Basis of Presentation

We have prepared the condensed consolidated financial statements included herein pursuant to the rules and regulations of the U.S. Securities and Exchange Commission. Certain information and footnote disclosures normally included in financial statements prepared in accordance with U.S. generally accepted accounting principles (GAAP) have been condensed or omitted pursuant to such rules and regulations. However, we believe that the disclosures herein are adequate to ensure the information presented is not misleading. These unaudited condensed consolidated financial statements should be read in conjunction with the audited consolidated financial statements and the notes thereto included in our Annual Report on Form 10-K for the fiscal year ended May 31, 2025.

We believe that all necessary adjustments, which consisted only of normal recurring items, have been included in the accompanying financial statements to present fairly the results of the interim periods. The results of operations for the interim periods presented are not necessarily indicative of the operating results to be expected for any subsequent interim period or for the fiscal year ending May 31, 2026. We reclassed certain revenues and other related disclosures to conform to the current period’s presentation for all periods presented in our condensed consolidated statements of operations. Such reclassifications did not affect total revenue, income from operations or net income.

There have been no changes to our significant accounting policies as disclosed in our Annual Report on Form 10-K for the fiscal year ended May 31, 2025 that had a significant impact on our condensed consolidated financial statements or notes thereto as of and for the three months ended August 31, 2025.

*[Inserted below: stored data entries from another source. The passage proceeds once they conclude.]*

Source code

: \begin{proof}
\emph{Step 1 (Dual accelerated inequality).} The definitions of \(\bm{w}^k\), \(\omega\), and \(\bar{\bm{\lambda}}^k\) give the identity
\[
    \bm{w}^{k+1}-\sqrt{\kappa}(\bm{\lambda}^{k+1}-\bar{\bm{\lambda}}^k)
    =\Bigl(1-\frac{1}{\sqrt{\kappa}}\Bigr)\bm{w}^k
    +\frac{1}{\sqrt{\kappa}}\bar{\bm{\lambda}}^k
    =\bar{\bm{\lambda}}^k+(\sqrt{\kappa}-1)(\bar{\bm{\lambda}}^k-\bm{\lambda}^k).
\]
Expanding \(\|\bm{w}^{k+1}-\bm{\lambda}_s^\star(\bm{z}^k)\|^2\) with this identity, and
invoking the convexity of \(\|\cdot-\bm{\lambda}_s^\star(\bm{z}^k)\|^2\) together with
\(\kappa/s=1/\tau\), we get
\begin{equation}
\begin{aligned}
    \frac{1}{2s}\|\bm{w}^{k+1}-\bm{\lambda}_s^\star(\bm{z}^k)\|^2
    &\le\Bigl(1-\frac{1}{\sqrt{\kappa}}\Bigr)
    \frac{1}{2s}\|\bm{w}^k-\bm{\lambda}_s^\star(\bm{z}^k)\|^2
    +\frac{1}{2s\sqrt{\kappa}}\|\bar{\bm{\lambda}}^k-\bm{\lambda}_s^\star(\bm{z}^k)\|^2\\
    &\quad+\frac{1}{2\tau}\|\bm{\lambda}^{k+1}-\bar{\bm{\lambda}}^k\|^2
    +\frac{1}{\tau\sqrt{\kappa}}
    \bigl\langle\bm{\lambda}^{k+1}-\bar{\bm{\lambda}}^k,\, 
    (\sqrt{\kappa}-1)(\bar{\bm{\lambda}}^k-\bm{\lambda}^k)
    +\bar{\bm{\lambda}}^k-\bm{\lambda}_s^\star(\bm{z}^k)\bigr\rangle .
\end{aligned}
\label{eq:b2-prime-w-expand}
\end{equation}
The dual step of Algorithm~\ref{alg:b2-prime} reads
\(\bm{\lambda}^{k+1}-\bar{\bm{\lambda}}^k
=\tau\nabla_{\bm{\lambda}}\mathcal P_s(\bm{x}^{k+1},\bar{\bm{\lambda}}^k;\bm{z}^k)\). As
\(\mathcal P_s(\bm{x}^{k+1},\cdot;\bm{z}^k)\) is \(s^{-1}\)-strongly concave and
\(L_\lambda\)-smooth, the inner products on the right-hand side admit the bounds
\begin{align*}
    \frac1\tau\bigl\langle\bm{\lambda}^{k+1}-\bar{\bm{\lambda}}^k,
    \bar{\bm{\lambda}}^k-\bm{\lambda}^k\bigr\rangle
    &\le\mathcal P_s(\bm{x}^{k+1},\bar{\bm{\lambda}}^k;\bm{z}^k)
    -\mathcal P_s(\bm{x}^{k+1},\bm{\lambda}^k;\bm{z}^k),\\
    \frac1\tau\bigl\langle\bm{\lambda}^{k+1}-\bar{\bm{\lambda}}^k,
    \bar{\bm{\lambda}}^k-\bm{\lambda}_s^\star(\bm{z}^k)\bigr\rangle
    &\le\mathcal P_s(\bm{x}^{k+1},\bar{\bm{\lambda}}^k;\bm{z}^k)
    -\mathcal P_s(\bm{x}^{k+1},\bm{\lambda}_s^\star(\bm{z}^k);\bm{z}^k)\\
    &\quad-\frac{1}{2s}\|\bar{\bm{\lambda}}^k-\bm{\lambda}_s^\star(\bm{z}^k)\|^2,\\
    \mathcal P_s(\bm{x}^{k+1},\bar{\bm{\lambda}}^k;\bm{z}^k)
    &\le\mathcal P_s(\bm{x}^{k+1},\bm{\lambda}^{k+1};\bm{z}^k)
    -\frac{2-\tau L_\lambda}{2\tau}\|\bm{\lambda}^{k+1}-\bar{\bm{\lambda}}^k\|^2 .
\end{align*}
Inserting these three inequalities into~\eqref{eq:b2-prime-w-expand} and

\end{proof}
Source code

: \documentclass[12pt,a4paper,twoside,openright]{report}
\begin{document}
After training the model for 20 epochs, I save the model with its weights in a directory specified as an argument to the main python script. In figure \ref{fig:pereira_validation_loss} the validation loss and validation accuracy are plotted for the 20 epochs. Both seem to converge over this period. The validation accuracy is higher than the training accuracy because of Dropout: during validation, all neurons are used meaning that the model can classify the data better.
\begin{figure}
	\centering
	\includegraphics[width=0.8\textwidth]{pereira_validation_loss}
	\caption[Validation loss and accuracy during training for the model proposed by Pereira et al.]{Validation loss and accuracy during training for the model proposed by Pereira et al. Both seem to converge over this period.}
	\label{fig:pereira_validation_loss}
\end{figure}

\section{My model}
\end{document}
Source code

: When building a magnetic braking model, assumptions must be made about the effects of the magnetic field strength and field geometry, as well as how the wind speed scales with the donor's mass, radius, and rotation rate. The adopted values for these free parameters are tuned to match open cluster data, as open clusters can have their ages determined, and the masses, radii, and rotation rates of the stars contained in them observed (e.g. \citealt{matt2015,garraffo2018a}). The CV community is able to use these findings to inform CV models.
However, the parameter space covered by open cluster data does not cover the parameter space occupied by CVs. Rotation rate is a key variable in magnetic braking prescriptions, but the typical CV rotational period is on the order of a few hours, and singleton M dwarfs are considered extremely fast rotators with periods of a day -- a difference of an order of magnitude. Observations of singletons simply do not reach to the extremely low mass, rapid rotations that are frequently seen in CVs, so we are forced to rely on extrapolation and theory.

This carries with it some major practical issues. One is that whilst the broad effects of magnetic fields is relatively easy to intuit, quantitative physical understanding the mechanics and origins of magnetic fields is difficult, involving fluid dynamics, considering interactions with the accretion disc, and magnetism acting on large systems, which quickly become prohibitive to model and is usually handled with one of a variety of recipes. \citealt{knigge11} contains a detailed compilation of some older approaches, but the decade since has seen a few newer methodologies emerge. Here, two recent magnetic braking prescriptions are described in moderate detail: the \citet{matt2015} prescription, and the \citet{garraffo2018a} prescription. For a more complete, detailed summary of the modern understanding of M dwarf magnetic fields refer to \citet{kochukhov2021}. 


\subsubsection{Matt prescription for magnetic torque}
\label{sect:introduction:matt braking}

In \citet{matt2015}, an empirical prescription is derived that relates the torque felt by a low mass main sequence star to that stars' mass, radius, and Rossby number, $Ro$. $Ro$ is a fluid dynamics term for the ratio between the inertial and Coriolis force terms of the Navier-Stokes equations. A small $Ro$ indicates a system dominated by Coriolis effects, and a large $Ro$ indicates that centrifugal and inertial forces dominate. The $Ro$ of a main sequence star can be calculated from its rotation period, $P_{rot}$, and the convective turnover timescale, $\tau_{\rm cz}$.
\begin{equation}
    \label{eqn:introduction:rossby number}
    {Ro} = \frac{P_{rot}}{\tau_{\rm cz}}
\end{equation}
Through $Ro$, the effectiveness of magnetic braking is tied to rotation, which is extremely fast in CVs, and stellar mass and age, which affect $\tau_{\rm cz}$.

Cash, Cash Equivalents and Restricted Cash

Cash, Cash Equivalents and Restricted Cash

Restricted cash that was included within cash and cash equivalents as presented within our condensed consolidated balance sheets as of August 31, 2025 and May 31, 2025 and our condensed consolidated statements of cash flows for the three months ended August 31, 2025 and 2024 was immaterial.

Remaining Performance Obligations from Contracts with Customers

Remaining Performance Obligations from Contracts with Customers

Trade receivables, net of allowance for credit losses, and deferred revenues are reported net of related uncollected deferred revenues in our condensed consolidated balance sheets as of August 31, 2025 and May 31, 2025. The revenues recognized during the three months ended August 31, 2025 and 2024 that were included in the opening deferred revenues balances as of May 31, 2025 and 2024 were approximately $4.0 billion and $3.9 billion, respectively. Revenues recognized from performance obligations satisfied in prior periods and impairment losses recognized on our receivables were immaterial in each of the three months ended August 31, 2025 and 2024.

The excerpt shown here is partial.